Monthly Archives: April 2008

The Center Plot

It’s windy today, and sunny but with big huge clouds looming in the sky. I wish it were just plain sunny and warm because tonight is the farmers market in town and the new Ben and Jerrys on the square is giving away free ice cream tonight! Now of course I’ll take free ice cream in any weather, but wouldn’t it be so much nicer if it was warm? Anyway, I’m taking you on a tour of the middle of our veggie garden today, please don’t mind the weeds. It was recently covered in favas and vetch, but now that those have been pulled and tilled, its full of little seedlings. Oh and one more artichoke plant:
artichoke
Behind the artichoke and the new raised bed (that’s waiting for cucumber seeds to sprout), we have the melon row. Here’s one of the few melons that survived the frosty mornings, a crenshaw.
crenshaw
Behind the melons is tomato alley:
tomato alley
In the tomato bed is a sea full of volunteer amaranth, wonder berry and purple haze carrots (those we actually planted).
purple haze carrots
As you’ll notice in all of our pictures we have those purple amaranth and little wonder berries. Both of those things we started a few years ago, just with one plant and now they come up *everywhere*! The wonder berries were advertised as being just like huckleberries, but I’m here to report that they are not at all like huckleberries and I wish those stinkin’ little sprouts would just go away already. The amaranth, however are a beautiful and welcome surprise to find around the yard. Both the leaves and seeds are edible. You can eat the leaves young in salads, older steamed like spinach and the seed is a grain that you can eat like rice or quinoa.
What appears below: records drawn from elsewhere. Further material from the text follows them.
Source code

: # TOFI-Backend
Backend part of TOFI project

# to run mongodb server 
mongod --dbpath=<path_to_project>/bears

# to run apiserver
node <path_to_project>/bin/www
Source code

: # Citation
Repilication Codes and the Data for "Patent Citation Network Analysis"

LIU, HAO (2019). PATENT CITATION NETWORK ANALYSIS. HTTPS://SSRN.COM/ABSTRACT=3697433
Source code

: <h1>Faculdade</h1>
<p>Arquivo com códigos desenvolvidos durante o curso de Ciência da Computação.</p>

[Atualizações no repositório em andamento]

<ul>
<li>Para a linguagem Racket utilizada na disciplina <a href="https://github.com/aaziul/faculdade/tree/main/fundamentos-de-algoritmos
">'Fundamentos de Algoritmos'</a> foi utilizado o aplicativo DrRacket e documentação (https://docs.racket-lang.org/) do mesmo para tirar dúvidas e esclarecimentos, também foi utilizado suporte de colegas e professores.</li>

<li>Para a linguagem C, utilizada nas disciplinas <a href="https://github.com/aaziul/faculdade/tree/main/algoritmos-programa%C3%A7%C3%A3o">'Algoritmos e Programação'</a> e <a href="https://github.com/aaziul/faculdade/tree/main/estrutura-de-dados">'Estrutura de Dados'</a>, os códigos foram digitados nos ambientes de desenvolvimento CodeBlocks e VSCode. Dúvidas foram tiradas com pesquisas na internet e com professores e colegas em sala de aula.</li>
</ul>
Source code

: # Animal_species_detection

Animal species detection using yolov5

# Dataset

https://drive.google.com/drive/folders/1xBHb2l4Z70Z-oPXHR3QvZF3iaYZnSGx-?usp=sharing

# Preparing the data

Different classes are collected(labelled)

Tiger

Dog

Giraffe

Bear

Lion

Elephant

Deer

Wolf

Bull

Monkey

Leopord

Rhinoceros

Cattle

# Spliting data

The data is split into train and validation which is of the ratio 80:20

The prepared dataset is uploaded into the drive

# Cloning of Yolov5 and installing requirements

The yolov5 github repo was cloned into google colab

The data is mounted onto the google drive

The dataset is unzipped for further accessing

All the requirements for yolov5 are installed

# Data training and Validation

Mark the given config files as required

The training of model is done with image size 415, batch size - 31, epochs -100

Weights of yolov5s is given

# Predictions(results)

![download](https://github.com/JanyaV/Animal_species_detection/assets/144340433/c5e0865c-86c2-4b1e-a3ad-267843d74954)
Behind the tomatoes is our new three part bed that Scott just made. This bed receives quite a bit of shade in the summer because it’s right by three huge cedar trees and our weeping santa rosa plum tree. So in go the cooler season crops like another lettuce bed (lettuce is so easy to grow, its a sin to have to pay for it at the store):
lettuce
Spinach:
spinach
and French breakfast radishes:
radishes

Throughout this middle section is a scattering of borage (again another one we started with just one plant and now have little volunteers everywhere):
borage

Well, the little ones are up, so I must go. Next up, the right side of the garden.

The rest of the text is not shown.